A todo eso se sumó la circunstancia de que en la investidura de Suárez, este quiso permanecer al margen y que cada ministro en funciones defendiera el programa de su área. Una actitud sin antecedentes en el parlamentarismo democrático que no se llevó a efecto porque Landelino Lavilla, experto en derecho público comparado, se lo hizo saber al presidente con una lealtad que en aquel momento no fue bien entendida.

A partir de ahí, y aunque el grupo parlamentario nunca dejara en toda la legislatura de votar en bloque, se inicia una cuesta abajo, magnificada por ciertos medios de comunicación social, a la que contribuyeron tres crisis ministeriales muy desgastadoras de la credibilidad y el sosiego, pues en este país más daño acarrea una crisis que conservar varios ministros ineficaces.

En medio de dicha cuesta abajo, Fraga, que odiaba absolutamente a Suárez y en gran medida a UCD, se mostró como un lobo feroz en la moción de censura instada por Felipe González con el que estuvo, aunque no lo votase, muy condescendiente, ya que entonces incubó la idea extemporánea de resucitar el turnismo de la época de la Restauración en donde él asumía el rol de Cánovas y González el de Sagasta. A ello, debemos añadir la implantación de un clima enrarecido y la idea, cada vez más asumida en UCD, de que «devuelta España a los españoles» (Julián Marías), su tarea había concluido. Situación deseada por bastantes parlamentarios que querían reintegrarse a las profesiones que habían dejado en suspenso. La prueba de este aserto es que, de los 286 parlamentarios --entre diputados y senadores-- de 1979, tras la desaparición del partido centrista, solo siguieron en la política activa, con otras siglas, menos del 20%.

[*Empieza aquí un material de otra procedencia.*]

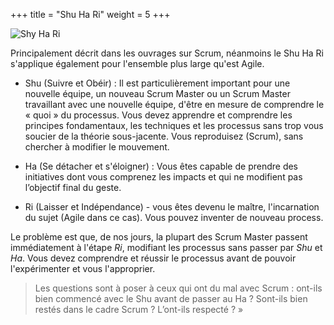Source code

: +++
title = "Shu Ha Ri"
weight = 5
+++

![Shy Ha Ri](../images/shuhari.png)

Principalement décrit dans les ouvrages sur Scrum, néanmoins le Shu Ha Ri s'applique également pour l'ensemble plus large qu'est Agile.

- Shu (Suivre et Obéir) : Il est particulièrement important pour une nouvelle équipe, un nouveau Scrum Master ou un Scrum Master travaillant avec une nouvelle équipe, d'être en mesure de comprendre le « quoi » du processus. Vous devez apprendre et comprendre les principes fondamentaux, les techniques et les processus sans trop vous soucier de la théorie sous-jacente. Vous reproduisez (Scrum), sans chercher à modifier le mouvement.

- Ha (Se détacher et s'éloigner) : Vous êtes capable de prendre des initiatives dont vous comprenez les impacts et qui ne modifient pas l’objectif final du geste.

- Ri (Laisser et Indépendance) - vous êtes devenu le maître, l'incarnation du sujet (Agile dans ce cas). Vous pouvez inventer de nouveau process.

Le problème est que, de nos jours, la plupart des Scrum Master passent immédiatement à l'étape *Ri*, modifiant les processus sans passer par *Shu* et *Ha*. Vous devez comprendre et réussir le processus avant de pouvoir l'expérimenter et vous l'approprier. 
          
> Les questions sont à poser à ceux qui ont du mal avec Scrum : ont-ils bien commencé avec le Shu avant de passer au Ha ? Sont-ils bien restés dans le cadre Scrum ? L’ont-ils respecté ? »

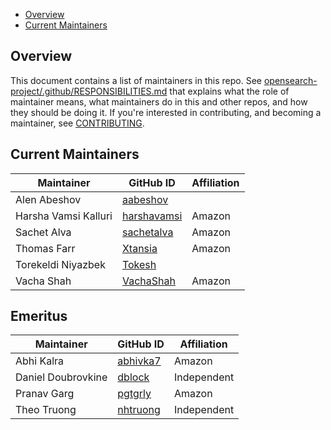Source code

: - [Overview](#overview)
- [Current Maintainers](#current-maintainers)

## Overview

This document contains a list of maintainers in this repo. See [opensearch-project/.github/RESPONSIBILITIES.md](https://github.com/opensearch-project/.github/blob/main/RESPONSIBILITIES.md#maintainer-responsibilities) that explains what the role of maintainer means, what maintainers do in this and other repos, and how they should be doing it. If you're interested in contributing, and becoming a maintainer, see [CONTRIBUTING](CONTRIBUTING.md).

## Current Maintainers

| Maintainer           | GitHub ID                                     | Affiliation |
| -------------------- | --------------------------------------------- | ----------- |
| Alen Abeshov         | [aabeshov](https://github.com/aabeshov)       |             |
| Harsha Vamsi Kalluri | [harshavamsi](https://github.com/harshavamsi) | Amazon      |
| Sachet Alva          | [sachetalva](https://github.com/sachetalva)   | Amazon      |
| Thomas Farr          | [Xtansia](https://github.com/Xtansia)         | Amazon      |
| Torekeldi Niyazbek   | [Tokesh](https://github.com/Tokesh)           |             |
| Vacha Shah           | [VachaShah](https://github.com/VachaShah)     | Amazon      |

## Emeritus

| Maintainer         | GitHub ID                               | Affiliation |
| ------------------ | --------------------------------------- | ----------- |
| Abhi Kalra         | [abhivka7](https://github.com/abhivka7) | Amazon      |
| Daniel Doubrovkine | [dblock](https://github.com/dblock)     | Independent |
| Pranav Garg        | [pgtgrly](https://github.com/pgtgrly)   | Amazon      |
| Theo Truong        | [nhtruong](https://github.com/nhtruong)       | Independent |

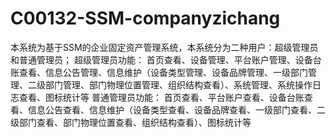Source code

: # C00132-SSM-companyzichang
本系统为基于SSM的企业固定资产管理系统，本系统分为二种用户：超级管理员和普通管理员；  超级管理员功能： 首页查看、设备管理、平台账户管理、设备台账查看、信息公告管理、信息维护（设备类型管理、设备品牌管理、一级部门管理、二级部门管理、部门物理位置管理、组织结构查看）、系统管理、系统操作日志查看、图标统计等  普通管理员功能： 首页查看、平台账户查看、设备台账查看、信息公告查看、信息维护（设备类型查看、设备品牌查看、一级部门查看、二级部门查看、部门物理位置查看、组织结构查看）、图标统计等
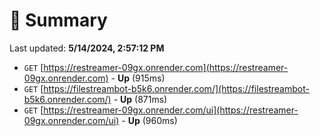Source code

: # 📖 Summary
Last updated: **5/14/2024, 2:57:12 PM**

- `GET` [https://restreamer-09gx.onrender.com](https://restreamer-09gx.onrender.com) - **Up** (915ms)
- `GET` [https://filestreambot-b5k6.onrender.com/](https://filestreambot-b5k6.onrender.com/) - **Up** (871ms)
- `GET` [https://restreamer-09gx.onrender.com/ui](https://restreamer-09gx.onrender.com/ui) - **Up** (960ms)
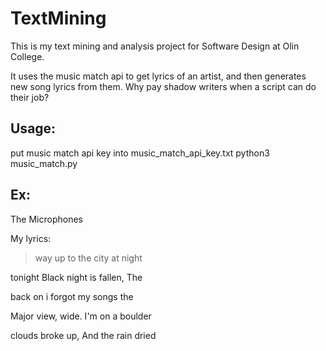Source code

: # TextMining

This is my text mining and analysis project for Software Design at Olin College.

It uses the music match api to get lyrics of an artist, and then generates new song lyrics from them.
Why pay shadow writers when a script can do their job?

Usage:
---

put music match api key into music_match_api_key.txt
python3 music_match.py <Artist Name>



Ex:
---

The Microphones

My lyrics:

> way up to the city at night
>
tonight  Black night is fallen, The
>
 back on i forgot my songs the
 >
 Major view, wide. I'm on a boulder
 >
 clouds broke up, And the rain dried
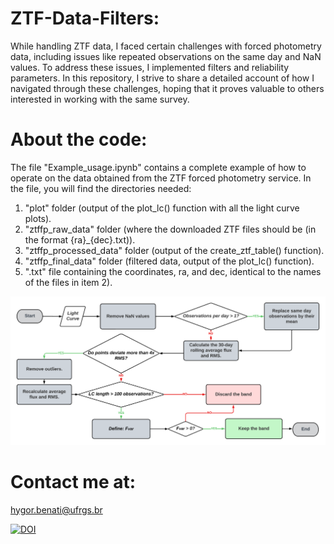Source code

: # ZTF-Data-Filters:
While handling ZTF data, I faced certain challenges with forced photometry data, including issues like repeated observations on the same day and NaN values. To address these issues, I implemented filters and reliability parameters. In this repository, I strive to share a detailed account of how I navigated through these challenges, hoping that it proves valuable to others interested in working with the same survey.

# About the code:
The file "Example_usage.ipynb" contains a complete example of how to operate on the data obtained from the ZTF forced photometry service. In the file, you will find the directories needed:

1) "plot" folder (output of the plot_lc() function with all the light curve plots).
2) "ztffp_raw_data" folder (where the downloaded ZTF files should be (in the format {ra}_{dec}.txt)).
3) "ztffp_processed_data" folder (output of the create_ztf_table() function).
4) "ztffp_final_data" folder (filtered data, output of the plot_lc() function).
5) ".txt" file containing the coordinates, ra, and dec, identical to the names of the files in item 2).
  
![Alt text](codeflowchart.png)


# Contact me at:
hygor.benati@ufrgs.br

[![DOI](https://zenodo.org/badge/746263724.svg)](https://zenodo.org/doi/10.5281/zenodo.10602736)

Después de estas ideas, expresadas a galope tendido, nos queda insistir en que, finalizada UCD, desapareció del horizonte el centrismo a rajatabla, sin contaminaciones, sin vaivenes, sin gentes buscando constantemente el sol que más calienta. Por eso, nos entristece su ausencia y que en los últimos tiempos, por muy variadas circunstancias, nuestro sistema democrático haya sufrido un retroceso que ojalá resulte pasajero y quienes se declaran centristas a boca llena lo sean de verdad. y por su dialogante moderación los reconozcamos.